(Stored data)
......

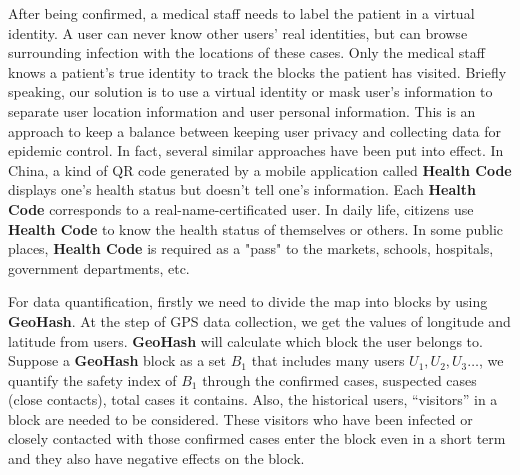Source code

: \documentclass[conference]{IEEEtran}
\begin{document}
After being confirmed, a medical staff needs to label the patient in a virtual identity.
A user can never know other users' real identities, but can browse surrounding infection with the locations of these cases.
Only the medical staff knows a patient's true identity to track the blocks the patient has visited.
Briefly speaking, our solution is to use a virtual identity or mask user's information to separate user location information and user personal information.
This is an approach to keep a balance between keeping user privacy and collecting data for epidemic control.
In fact, several similar approaches have been put into effect.
In China, a kind of QR code generated by a mobile application called \textbf{Health Code} displays one's health status but doesn't tell one's information.
Each \textbf{Health Code} corresponds to a real-name-certificated user.
In daily life, citizens use \textbf{Health Code} to know the health status of themselves or others.
In some public places, \textbf{Health Code} is required as a "pass" to the markets, schools, hospitals, government departments, etc.

For data quantification, firstly we need to divide the map into blocks by using \textbf{GeoHash}.
At the step of GPS data collection, we get the values of longitude and latitude from users.
\textbf{GeoHash} will calculate which block the user belongs to.
Suppose a \textbf{GeoHash} block as a set $B_1$ that includes many users $U_1, U_2, U_3\ldots$, we quantify the safety index of $B_1$ through the confirmed cases, suspected cases (close contacts), total cases it contains.
Also, the historical users, ``visitors'' in a block are needed to be considered.
These visitors who have been infected or closely contacted with those confirmed cases enter the block even in a short term and they also have negative effects on the block.
\end{document}
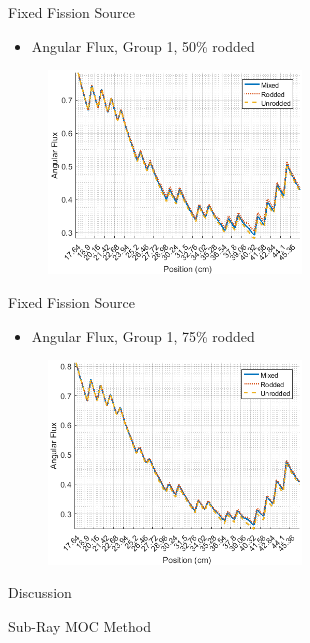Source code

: 
\begin{frame}[t]{Fixed Fission Source}

\begin{itemize}
  \item Angular Flux, Group 1, 50\% rodded
\end{itemize}
\begin{figure}[H]
  \centering
  \includegraphics[width=0.6\textwidth]{../figs/1dmoc-50mix-angflux1.png}
\end{figure}

\end{frame}


\begin{frame}[t]{Fixed Fission Source}

\begin{itemize}
  \item Angular Flux, Group 1, 75\% rodded
\end{itemize}
\begin{figure}[H]
  \centering
  \includegraphics[width=0.6\textwidth]{../figs/1dmoc-75mix-angflux1.png}
\end{figure}

\end{frame}


\begin{frame}[t]{Discussion}
    
    
    
\end{frame}


\begin{frame}[t]{Sub-Ray MOC Method}
    
    
    
\end{frame}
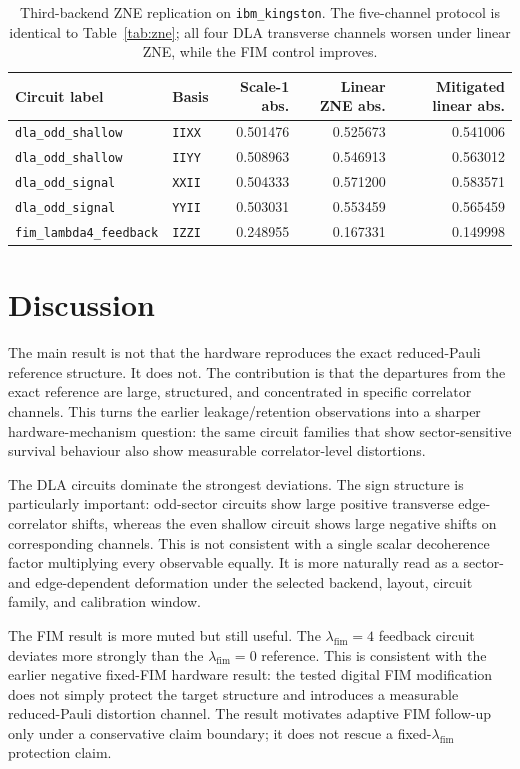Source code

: \documentclass[preprint,aps,physrev,superscriptaddress,floatfix,longbibliography]{revtex4-2}
\begin{document}
\begin{table}[tb]
\centering
\small
\begin{tabular}{llrrr}
\toprule
Circuit label & Basis & Scale-1 abs. & Linear ZNE abs. & Mitigated linear abs. \\
\midrule
\texttt{dla\_odd\_shallow} & \texttt{IIXX} & 0.501476 & 0.525673 & 0.541006 \\
\texttt{dla\_odd\_shallow} & \texttt{IIYY} & 0.508963 & 0.546913 & 0.563012 \\
\texttt{dla\_odd\_signal} & \texttt{XXII} & 0.504333 & 0.571200 & 0.583571 \\
\texttt{dla\_odd\_signal} & \texttt{YYII} & 0.503031 & 0.553459 & 0.565459 \\
\texttt{fim\_lambda4\_feedback} & \texttt{IZZI} & 0.248955 & 0.167331 & 0.149998 \\
\bottomrule
\end{tabular}
\caption{Third-backend ZNE replication on \texttt{ibm\_kingston}. The
five-channel protocol is identical to Table~\ref{tab:zne}; all four DLA
transverse channels worsen under linear ZNE, while the FIM control improves.}
\label{tab:zne-kingston}
\end{table}

\section{Discussion}

The main result is not that the hardware reproduces the exact reduced-Pauli
reference structure. It does not. The contribution is that the departures from
the exact reference are large, structured, and concentrated in specific
correlator channels. This turns the earlier leakage/retention observations
into a sharper hardware-mechanism question: the same circuit families that show
sector-sensitive survival behaviour also show measurable correlator-level
distortions.

The DLA circuits dominate the strongest deviations. The sign structure is
particularly important: odd-sector circuits show large positive transverse
edge-correlator shifts, whereas the even shallow circuit shows large negative
shifts on corresponding channels. This is not consistent with a single scalar
decoherence factor multiplying every observable equally. It is more naturally
read as a sector- and edge-dependent deformation under the selected backend,
layout, circuit family, and calibration window.

The FIM result is more muted but still useful. The $\lambda_{\mathrm{fim}}=4$
feedback circuit deviates more strongly than the $\lambda_{\mathrm{fim}}=0$
reference. This is consistent with the earlier negative fixed-FIM hardware
result: the tested digital FIM modification does not simply protect the target
structure and introduces a measurable reduced-Pauli distortion channel. The
result motivates adaptive FIM follow-up only under a conservative claim
boundary; it does not rescue a fixed-$\lambda_{\mathrm{fim}}$ protection claim.
\end{document}
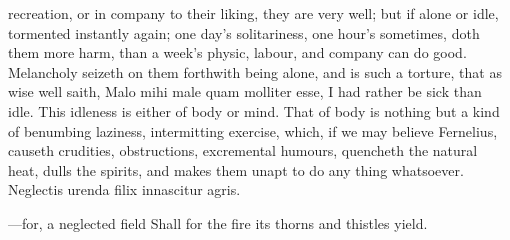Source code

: {{recreation, or in company to their liking, they are very well; but if
alone or idle, tormented instantly again; one day's solitariness, one
hour's sometimes, doth them more harm, than a week's physic, labour,
and company can do good. Melancholy seizeth on them forthwith being
alone, and is such a torture, that as wise \Seneca well saith, Malo mihi
male quam molliter esse, I had rather be sick than idle. This idleness
is either of body or mind. That of body is nothing but a kind of
benumbing laziness, intermitting exercise, which, if we may believe
Fernelius, causeth crudities, obstructions, excremental humours,
quencheth the natural heat, dulls the spirits, and makes them unapt to
do any thing whatsoever.
Neglectis urenda filix innascitur agris.

---for, a neglected field
Shall for the fire its thorns and thistles yield.

}}
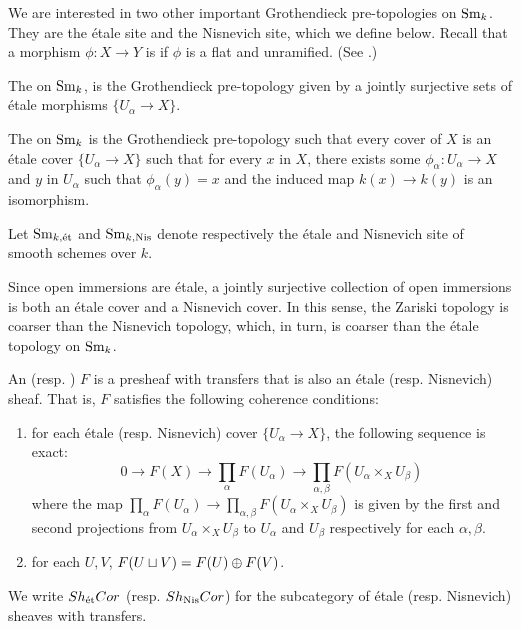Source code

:We are interested in two other important Grothendieck 
pre-topologies on $\mathrm{Sm}_{k}$. They are the \'etale site and the 
Nisnevich site, which we define below. Recall that a morphism 
$\phi: X \to Y$ is  if $\phi$ is a flat and 
unramified. (See \cite[\S 1.3]{Milne}.)

\begin{defn}\label{def_sites}
  The  on $\mathrm{Sm}_{k}$, is the Grothendieck
  pre-topology given by a jointly surjective sets of \'etale morphisms
  $\{U_\alpha \to X\}.$

  The  on $\mathrm{Sm}_{k}$ is the Grothendieck
  pre-topology such that every cover of $X$ is an \'etale cover
  $\{U_\alpha \to X\}$ such that for every $x$ in $X$, there exists
  some $\phi_\alpha: U_\alpha \to X$ and $y$ in $U_\alpha$ such that
  $\phi_\alpha(y) = x$ and the induced map $k(x) \to k(y)$ is an
  isomorphism.

  Let $\mathrm{Sm}_{k,\mathrm{\acute{e}t}}$ and $\mathrm{Sm}_{k, \mathrm{Nis}}$ denote respectively the \'etale and
  Nisnevich site of smooth schemes over $k$.
\end{defn}

Since open immersions are \'etale, a jointly surjective collection 
of open immersions is both an \'etale cover and a Nisnevich cover. 
In this sense, the Zariski topology is coarser than the Nisnevich 
topology, which, in turn, is coarser than the \'etale topology
on $\mathrm{Sm}_{k}$.

\begin{defn}\label{def_etale_sheaf}\label{def_nis_sheaf}
An  (resp. ) $F$ is a presheaf with transfers that is also
an \'etale (resp. Nisnevich) sheaf. That is, $F$ satisfies the
following coherence conditions:
\begin{enumerate}
\item for each \'etale (resp. Nisnevich) cover $\{U_\alpha \to 
X\}$, the following sequence is exact:
\[
0 \to F(X) \to \prod_\alpha F(U_\alpha) \to \prod_{\alpha, \beta} 
   F(U_\alpha \times_X U_\beta)
\]
where the map $\prod_\alpha F(U_\alpha) \to \prod_{\alpha, \beta} 
F(U_\alpha \times_X U_\beta)$ is given by the first and second 
projections from $U_\alpha \times_X U_\beta$ to $U_\alpha$ and
$U_\beta$ respectively for each $\alpha, \beta$.

\item for each $U, V$, $F(U \sqcup V) = F(U) \oplus F(V)$.
\end{enumerate}

\noindent We write $Sh_{\mathrm{\acute{e}t}}Cor$ (resp. $Sh_{\mathrm{Nis}}Cor$) for the 
subcategory of \'etale (resp. Nisnevich) sheaves with transfers.
\end{defn}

......

PROBLEM: Repeat the entries exactly. Any picture is to be left out.

ANSWER AREA:
Source code

: \documentclass[conference]{IEEEtran}
\begin{document}
After being confirmed, a medical staff needs to label the patient in a virtual identity.
A user can never know other users' real identities, but can browse surrounding infection with the locations of these cases.
Only the medical staff knows a patient's true identity to track the blocks the patient has visited.
Briefly speaking, our solution is to use a virtual identity or mask user's information to separate user location information and user personal information.
This is an approach to keep a balance between keeping user privacy and collecting data for epidemic control.
In fact, several similar approaches have been put into effect.
In China, a kind of QR code generated by a mobile application called \textbf{Health Code} displays one's health status but doesn't tell one's information.
Each \textbf{Health Code} corresponds to a real-name-certificated user.
In daily life, citizens use \textbf{Health Code} to know the health status of themselves or others.
In some public places, \textbf{Health Code} is required as a "pass" to the markets, schools, hospitals, government departments, etc.

For data quantification, firstly we need to divide the map into blocks by using \textbf{GeoHash}.
At the step of GPS data collection, we get the values of longitude and latitude from users.
\textbf{GeoHash} will calculate which block the user belongs to.
Suppose a \textbf{GeoHash} block as a set $B_1$ that includes many users $U_1, U_2, U_3\ldots$, we quantify the safety index of $B_1$ through the confirmed cases, suspected cases (close contacts), total cases it contains.
Also, the historical users, ``visitors'' in a block are needed to be considered.
These visitors who have been infected or closely contacted with those confirmed cases enter the block even in a short term and they also have negative effects on the block.
\end{document}
Source code

: 
\begin{frame}[t]{Fixed Fission Source}

\begin{itemize}
  \item Angular Flux, Group 1, 50\% rodded
\end{itemize}
\begin{figure}[H]
  \centering
  \includegraphics[width=0.6\textwidth]{../figs/1dmoc-50mix-angflux1.png}
\end{figure}

\end{frame}


\begin{frame}[t]{Fixed Fission Source}

\begin{itemize}
  \item Angular Flux, Group 1, 75\% rodded
\end{itemize}
\begin{figure}[H]
  \centering
  \includegraphics[width=0.6\textwidth]{../figs/1dmoc-75mix-angflux1.png}
\end{figure}

\end{frame}


\begin{frame}[t]{Discussion}
    
    
    
\end{frame}


\begin{frame}[t]{Sub-Ray MOC Method}
    
    
    
\end{frame}
Source code

: \documentclass[preprint,aps,physrev,superscriptaddress,floatfix,longbibliography]{revtex4-2}
\begin{document}
\begin{table}[tb]
\centering
\small
\begin{tabular}{llrrr}
\toprule
Circuit label & Basis & Scale-1 abs. & Linear ZNE abs. & Mitigated linear abs. \\
\midrule
\texttt{dla\_odd\_shallow} & \texttt{IIXX} & 0.501476 & 0.525673 & 0.541006 \\
\texttt{dla\_odd\_shallow} & \texttt{IIYY} & 0.508963 & 0.546913 & 0.563012 \\
\texttt{dla\_odd\_signal} & \texttt{XXII} & 0.504333 & 0.571200 & 0.583571 \\
\texttt{dla\_odd\_signal} & \texttt{YYII} & 0.503031 & 0.553459 & 0.565459 \\
\texttt{fim\_lambda4\_feedback} & \texttt{IZZI} & 0.248955 & 0.167331 & 0.149998 \\
\bottomrule
\end{tabular}
\caption{Third-backend ZNE replication on \texttt{ibm\_kingston}. The
five-channel protocol is identical to Table~\ref{tab:zne}; all four DLA
transverse channels worsen under linear ZNE, while the FIM control improves.}
\label{tab:zne-kingston}
\end{table}

\section{Discussion}

The main result is not that the hardware reproduces the exact reduced-Pauli
reference structure. It does not. The contribution is that the departures from
the exact reference are large, structured, and concentrated in specific
correlator channels. This turns the earlier leakage/retention observations
into a sharper hardware-mechanism question: the same circuit families that show
sector-sensitive survival behaviour also show measurable correlator-level
distortions.

The DLA circuits dominate the strongest deviations. The sign structure is
particularly important: odd-sector circuits show large positive transverse
edge-correlator shifts, whereas the even shallow circuit shows large negative
shifts on corresponding channels. This is not consistent with a single scalar
decoherence factor multiplying every observable equally. It is more naturally
read as a sector- and edge-dependent deformation under the selected backend,
layout, circuit family, and calibration window.

The FIM result is more muted but still useful. The $\lambda_{\mathrm{fim}}=4$
feedback circuit deviates more strongly than the $\lambda_{\mathrm{fim}}=0$
reference. This is consistent with the earlier negative fixed-FIM hardware
result: the tested digital FIM modification does not simply protect the target
structure and introduces a measurable reduced-Pauli distortion channel. The
result motivates adaptive FIM follow-up only under a conservative claim
boundary; it does not rescue a fixed-$\lambda_{\mathrm{fim}}$ protection claim.
\end{document}
Source code

: {{recreation, or in company to their liking, they are very well; but if
alone or idle, tormented instantly again; one day's solitariness, one
hour's sometimes, doth them more harm, than a week's physic, labour,
and company can do good. Melancholy seizeth on them forthwith being
alone, and is such a torture, that as wise \Seneca well saith, Malo mihi
male quam molliter esse, I had rather be sick than idle. This idleness
is either of body or mind. That of body is nothing but a kind of
benumbing laziness, intermitting exercise, which, if we may believe
Fernelius, causeth crudities, obstructions, excremental humours,
quencheth the natural heat, dulls the spirits, and makes them unapt to
do any thing whatsoever.
Neglectis urenda filix innascitur agris.

---for, a neglected field
Shall for the fire its thorns and thistles yield.

}}
Source code

:We are interested in two other important Grothendieck 
pre-topologies on $\mathrm{Sm}_{k}$. They are the \'etale site and the 
Nisnevich site, which we define below. Recall that a morphism 
$\phi: X \to Y$ is  if $\phi$ is a flat and 
unramified. (See \cite[\S 1.3]{Milne}.)

\begin{defn}\label{def_sites}
  The  on $\mathrm{Sm}_{k}$, is the Grothendieck
  pre-topology given by a jointly surjective sets of \'etale morphisms
  $\{U_\alpha \to X\}.$

  The  on $\mathrm{Sm}_{k}$ is the Grothendieck
  pre-topology such that every cover of $X$ is an \'etale cover
  $\{U_\alpha \to X\}$ such that for every $x$ in $X$, there exists
  some $\phi_\alpha: U_\alpha \to X$ and $y$ in $U_\alpha$ such that
  $\phi_\alpha(y) = x$ and the induced map $k(x) \to k(y)$ is an
  isomorphism.

  Let $\mathrm{Sm}_{k,\mathrm{\acute{e}t}}$ and $\mathrm{Sm}_{k, \mathrm{Nis}}$ denote respectively the \'etale and
  Nisnevich site of smooth schemes over $k$.
\end{defn}

Since open immersions are \'etale, a jointly surjective collection 
of open immersions is both an \'etale cover and a Nisnevich cover. 
In this sense, the Zariski topology is coarser than the Nisnevich 
topology, which, in turn, is coarser than the \'etale topology
on $\mathrm{Sm}_{k}$.

\begin{defn}\label{def_etale_sheaf}\label{def_nis_sheaf}
An  (resp. ) $F$ is a presheaf with transfers that is also
an \'etale (resp. Nisnevich) sheaf. That is, $F$ satisfies the
following coherence conditions:
\begin{enumerate}
\item for each \'etale (resp. Nisnevich) cover $\{U_\alpha \to 
X\}$, the following sequence is exact:
\[
0 \to F(X) \to \prod_\alpha F(U_\alpha) \to \prod_{\alpha, \beta} 
   F(U_\alpha \times_X U_\beta)
\]
where the map $\prod_\alpha F(U_\alpha) \to \prod_{\alpha, \beta} 
F(U_\alpha \times_X U_\beta)$ is given by the first and second 
projections from $U_\alpha \times_X U_\beta$ to $U_\alpha$ and
$U_\beta$ respectively for each $\alpha, \beta$.

\item for each $U, V$, $F(U \sqcup V) = F(U) \oplus F(V)$.
\end{enumerate}

\noindent We write $Sh_{\mathrm{\acute{e}t}}Cor$ (resp. $Sh_{\mathrm{Nis}}Cor$) for the 
subcategory of \'etale (resp. Nisnevich) sheaves with transfers.
\end{defn}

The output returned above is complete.